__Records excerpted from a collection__
* * *

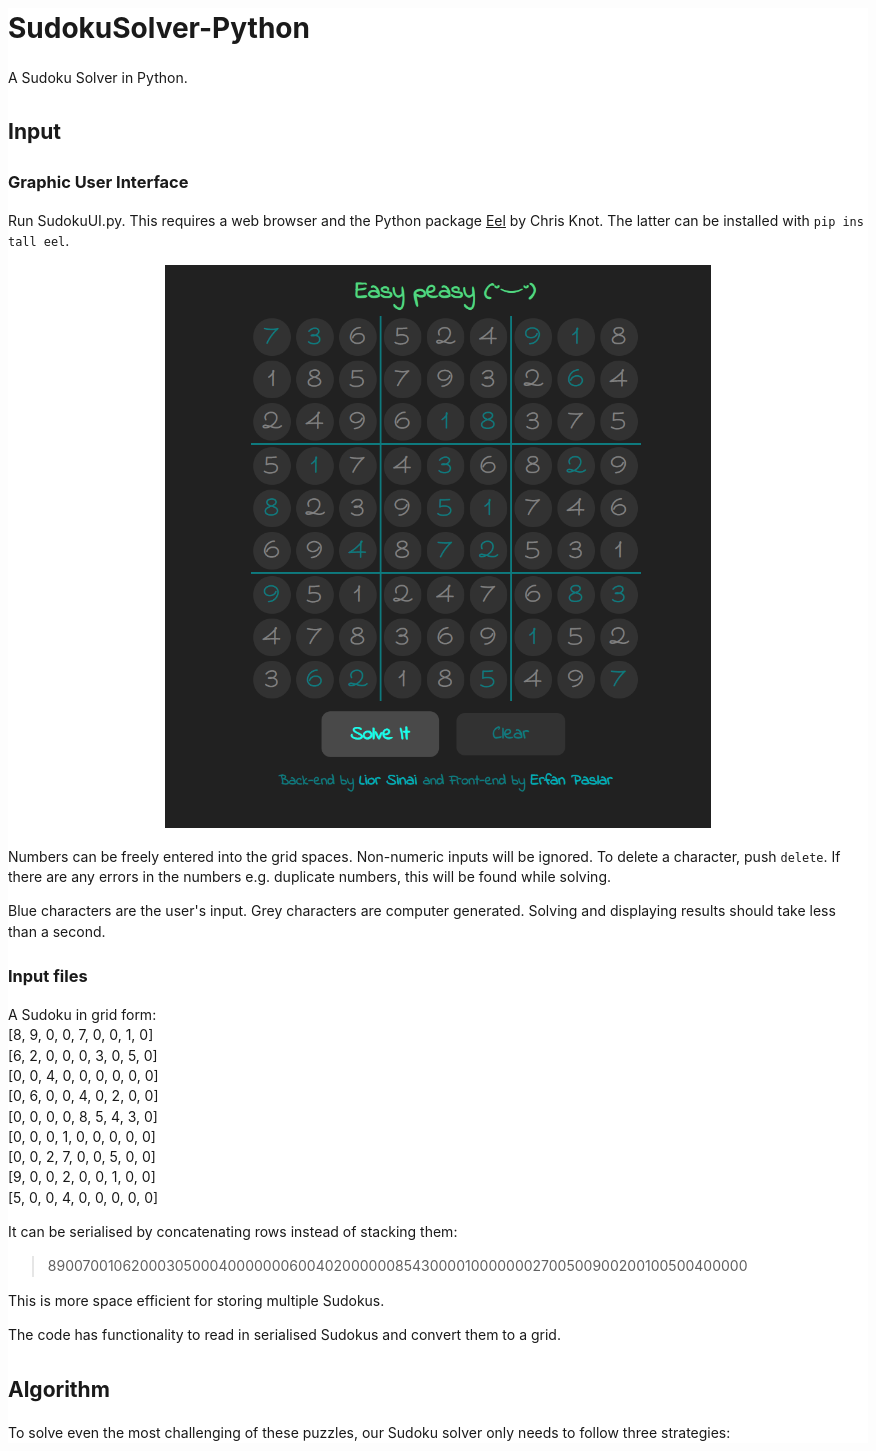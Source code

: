 # SudokuSolver-Python

A Sudoku Solver in Python.

## Input
### Graphic User Interface

Run SudokuUI.py. This requires a web browser and the Python package [Eel](https://github.com/ChrisKnott/Eel) by Chris Knot. 
The latter can be installed with `pip install eel`.

<span style="display:block;text-align:center">
<figure class="post-figure">
<img 
    src="NYTimes_20210313.png"
	alt="NYTimes hard 20210313" ,
    width=70%
	>
</figure>
</span>

Numbers can be freely entered into the grid spaces. Non-numeric inputs will be ignored. To delete a character, push `delete`. If there are any errors in the numbers e.g. duplicate numbers, this will be found while solving.

Blue characters are the user's input. Grey characters are computer generated. 
Solving and displaying results should take less than a second.

### Input files

A Sudoku in grid form:  
 [8, 9, 0, 0, 7, 0, 0, 1, 0]  
 [6, 2, 0, 0, 0, 3, 0, 5, 0]  
 [0, 0, 4, 0, 0, 0, 0, 0, 0]  
 [0, 6, 0, 0, 4, 0, 2, 0, 0]  
 [0, 0, 0, 0, 8, 5, 4, 3, 0]  
 [0, 0, 0, 1, 0, 0, 0, 0, 0]  
 [0, 0, 2, 7, 0, 0, 5, 0, 0]  
 [9, 0, 0, 2, 0, 0, 1, 0, 0]  
 [5, 0, 0, 4, 0, 0, 0, 0, 0]

It can be serialised by concatenating rows instead of stacking them:

> 890070010620003050004000000060040200000085430000100000002700500900200100500400000

This is more space efficient for storing multiple Sudokus.

The code has functionality to read in serialised Sudokus and convert them to a grid.

## Algorithm

To solve even the most challenging of these puzzles, our Sudoku solver only needs to follow three strategies:


[sudokuwiki]: https://www.sudokuwiki.org/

* * *

__DIRECTIONS__
Take the line with "The latter can" and all lines after it through the end of the records, and write them out exactly; include nothing else.

__RESPONSE TO THE EXERCISE__
The latter can be installed with `pip install eel`.

<span style="display:block;text-align:center">
<figure class="post-figure">
<img 
    src="NYTimes_20210313.png"
	alt="NYTimes hard 20210313" ,
    width=70%
	>
</figure>
</span>

Numbers can be freely entered into the grid spaces. Non-numeric inputs will be ignored. To delete a character, push `delete`. If there are any errors in the numbers e.g. duplicate numbers, this will be found while solving.

Blue characters are the user's input. Grey characters are computer generated. 
Solving and displaying results should take less than a second.

### Input files

A Sudoku in grid form:  
 [8, 9, 0, 0, 7, 0, 0, 1, 0]  
 [6, 2, 0, 0, 0, 3, 0, 5, 0]  
 [0, 0, 4, 0, 0, 0, 0, 0, 0]  
 [0, 6, 0, 0, 4, 0, 2, 0, 0]  
 [0, 0, 0, 0, 8, 5, 4, 3, 0]  
 [0, 0, 0, 1, 0, 0, 0, 0, 0]  
 [0, 0, 2, 7, 0, 0, 5, 0, 0]  
 [9, 0, 0, 2, 0, 0, 1, 0, 0]  
 [5, 0, 0, 4, 0, 0, 0, 0, 0]

It can be serialised by concatenating rows instead of stacking them:

> 890070010620003050004000000060040200000085430000100000002700500900200100500400000

This is more space efficient for storing multiple Sudokus.

The code has functionality to read in serialised Sudokus and convert them to a grid.

## Algorithm

To solve even the most challenging of these puzzles, our Sudoku solver only needs to follow three strategies:


[sudokuwiki]: https://www.sudokuwiki.org/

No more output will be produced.